Time-Dependence: Agent rankings evolve over the 24-hour window; non-greedy policies converge and occasionally surpass greedy strategies only after $\sim$ 10–19 hours (Toledo et al., 3 Jul 2025).
Hardware Scaling: No clear advantage is observed for additional GPU resources, as CPU-only settings achieve comparable medal rates.

Contamination and plagiarism analyses indicate near-zero correlation between LLM familiarity with competition pages and agent performance, and no substantial code overlap with top public notebooks (Chan et al., 2024).

6. Open Source Artifacts and Reproducibility Guidelines

The entire MLE-bench suite, including datasets, grading scripts, agent scaffolding code, and evaluation harnesses, is open-sourced (https://github.com/openai/mle-bench) (Chan et al., 2024). The repository includes:

/competitions/: Competition data loaders and grading code.
/agents/: Reference agents and scaffolds.
/scripts/: Utilities for split preparation, orchestration, and leaderboard snapshotting.
/eval/: Scoring harness, medal thresholds, and pass@k calculation.
Complete logs, seed repetitions, and code to detect rule violations/plagiarism.

To ensure reproducibility, all random seeds, container images, hardware specs, and LLM versions are catalogued in the infra/CONFIG.md file, with the medal-threshold logic accessible in eval/medals.py.

7. Contextualization and Extensions

Situating MLE-bench within the broader ML benchmarking landscape, PMLB provides an instructive comparison (Olson et al., 2017). PMLB emphasizes systematic dataset curation, meta-feature profiling (instance/feature counts, class imbalance, etc.), and standardized cross-validated evaluation pipelines—principles mirrored and extended in MLE-bench, but MLE-bench elevates the focus to autonomous ML engineering using real‑world, heterogeneous tasks. The meta-feature-aware dataset selection, version-controlled and fully transparent infrastructure, and integration of pass@k and anytime metrics collectively advance best practices for benchmarking complex agent behavior.

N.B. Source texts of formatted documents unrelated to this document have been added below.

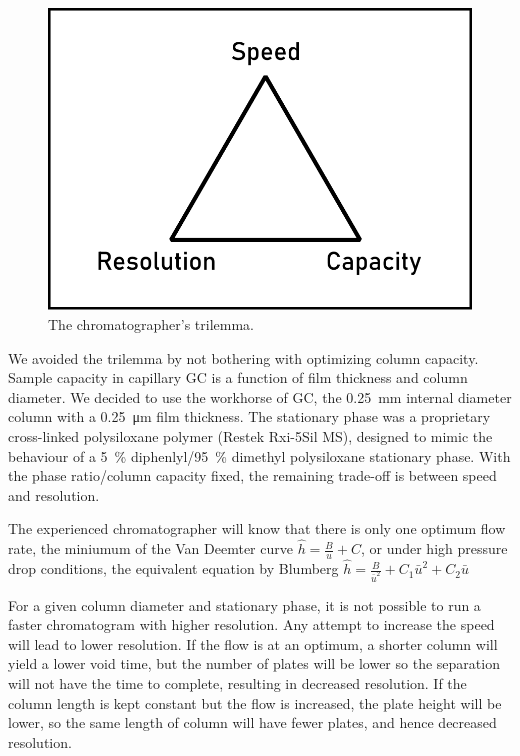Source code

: \begin{figure}
\centering
\includegraphics[width=\textwidth]{Figures/Triangle.pdf}
\decoRule

\caption[Schematic diagram of a the chromatograher's trilemma.]{The chromatographer's trilemma.}

\label{fig:trilemma}
\end{figure}

We avoided the trilemma by not bothering with optimizing column capacity. Sample
capacity in capillary GC is a function of film thickness and column diameter. We
decided to use the workhorse of GC, the \SI{0.25}{\milli\metre} internal
diameter column with a \SI{0.25}{\micro\metre} film thickness. The stationary
phase was a proprietary cross-linked polysiloxane polymer (Restek
Rxi\textregistered{}-5Sil MS), designed to mimic the behaviour of a
\SI{5}{\percent} diphenlyl/\SI{95}{\percent} dimethyl polysiloxane stationary
phase. With the phase ratio/column capacity fixed, the remaining trade-off is
between speed and resolution.

The experienced chromatographer will know that there is only one optimum flow
rate, the miniumum of the Van Deemter curve \(\hat{h}=\frac{B}{u}+C\), or under
high pressure drop conditions, the equivalent equation by Blumberg
 \(\hat{h}=\frac{B}{\bar{u}^2} + C_1\bar{u}^2 +
C_2\bar{u}\)

For a given column diameter and stationary phase, it is not possible to run a
faster chromatogram with higher resolution. Any attempt to increase the speed
will lead to lower resolution. If the flow is at an optimum, a shorter column
will yield a lower void time, but the number of plates will be lower so the
separation will not have the time to complete, resulting in decreased
resolution. If the column length is kept constant but the flow is increased, the
plate height will be lower, so the same length of column will have fewer plates, and hence
decreased resolution. 

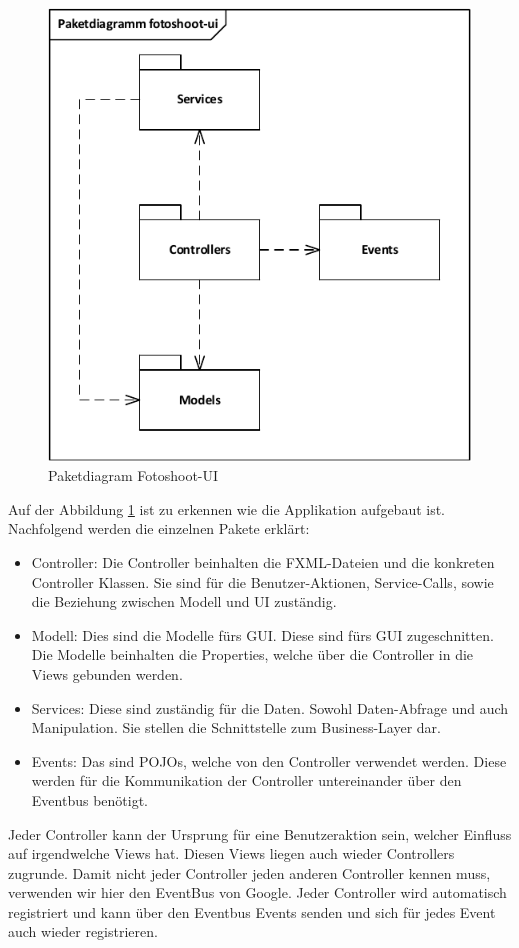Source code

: \begin{figure}[h!]
	\centering
	\includegraphics[width=0.4\linewidth]{../../fig/fotoshoot-ui/fotoshoot-ui-paketdiagramm}
	\caption{Paketdiagram Fotoshoot-UI}
	\label{fig:fotoshoot-ui-paketdiagramm}
\end{figure}
		
Auf der Abbildung \ref{fig:fotoshoot-ui-paketdiagramm} ist zu erkennen wie die Applikation aufgebaut ist. Nachfolgend werden die einzelnen Pakete erklärt:
		
\begin{itemize}
	\item Controller: Die Controller beinhalten die FXML-Dateien und die konkreten Controller Klassen. Sie sind für die Benutzer-Aktionen, Service-Calls, sowie die Beziehung zwischen Modell und UI zuständig.
	\item Modell: Dies sind die Modelle fürs GUI. Diese sind fürs GUI zugeschnitten. Die Modelle beinhalten die Properties, welche über die Controller in die Views gebunden werden.
	\item Services: Diese sind zuständig für die Daten. Sowohl Daten-Abfrage und auch Manipulation. Sie stellen die Schnittstelle zum Business-Layer dar.
	\item Events: Das sind POJOs, welche von den Controller verwendet werden. Diese werden für die Kommunikation der Controller untereinander über den Eventbus benötigt.
\end{itemize}
			
Jeder Controller kann der Ursprung für eine Benutzeraktion sein, welcher Einfluss auf irgendwelche Views hat. Diesen Views liegen auch wieder Controllers zugrunde. Damit nicht jeder Controller jeden anderen Controller kennen muss, verwenden wir hier den EventBus von Google. Jeder Controller wird automatisch registriert und kann über den Eventbus Events senden und sich für jedes Event auch wieder registrieren.
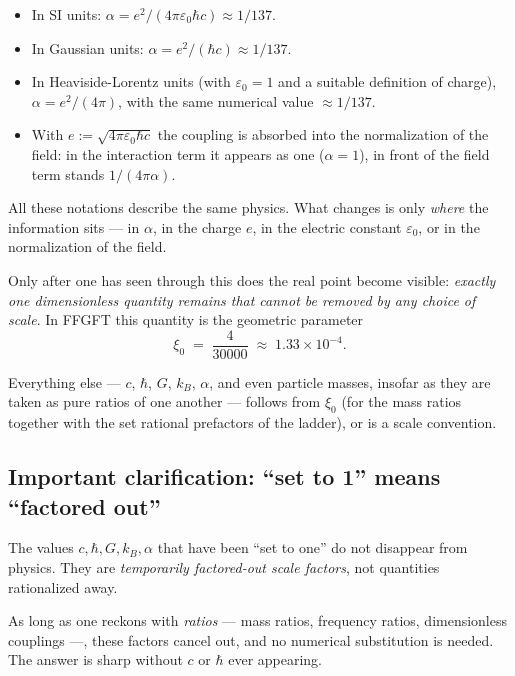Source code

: \begin{itemize}\setlength\itemsep{0pt}
  \item In SI units: $\alpha = e^{2}/(4\pi\varepsilon_{0}\hbar c) \approx 1/137$.
  \item In Gaussian units: $\alpha = e^{2}/(\hbar c) \approx 1/137$.
  \item In Heaviside-Lorentz units (with $\varepsilon_{0} = 1$
        and a suitable definition of charge), $\alpha = e^{2}/(4\pi)$,
        with the same numerical value $\approx 1/137$.
  \item With $e := \sqrt{4\pi\varepsilon_{0}\hbar c}$ the coupling is
        absorbed into the normalization of the field: in the interaction
        term it appears as one ($\alpha = 1$), in front of the field term
        stands $1/(4\pi\alpha)$.
\end{itemize}

All these notations describe the same physics. What changes is only
\emph{where} the information sits --- in $\alpha$, in the charge $e$,
in the electric constant $\varepsilon_{0}$, or in the normalization of
the field.

Only after one has seen through this does the real point become
visible: \emph{exactly one dimensionless quantity remains that cannot
be removed by any choice of scale}. In FFGFT this quantity is the
geometric parameter
\[
  \xi_{0} \;=\; \frac{4}{30000} \;\approx\; 1{.}33 \times 10^{-4}.
\]

Everything else --- $c$, $\hbar$, $G$, $k_B$, $\alpha$, and even
particle masses, insofar as they are taken as pure ratios of one
another --- follows from $\xi_{0}$ (for the mass ratios together with
the set rational prefactors of the ladder), or is a scale convention.

\subsection*{Important clarification: ``set to 1'' means ``factored out''}

The values $c, \hbar, G, k_B, \alpha$ that have been ``set to one'' do
not disappear from physics. They are \emph{temporarily factored-out
scale factors}, not quantities rationalized away.

As long as one reckons with \emph{ratios} --- mass ratios, frequency
ratios, dimensionless couplings ---, these factors cancel out, and no
numerical substitution is needed. The answer is sharp without $c$ or
$\hbar$ ever appearing.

This suggests that future directions for MLE-bench may include simulation of missingness, expansion to regression and structured-data tasks, synthetic benchmarks targeting undercovered regions in the meta-feature space, and community-driven extension of the benchmark corpus—as outlined in best practices distilled from both MLE-bench and PMLB experience (Olson et al., 2017, Chan et al., 2024).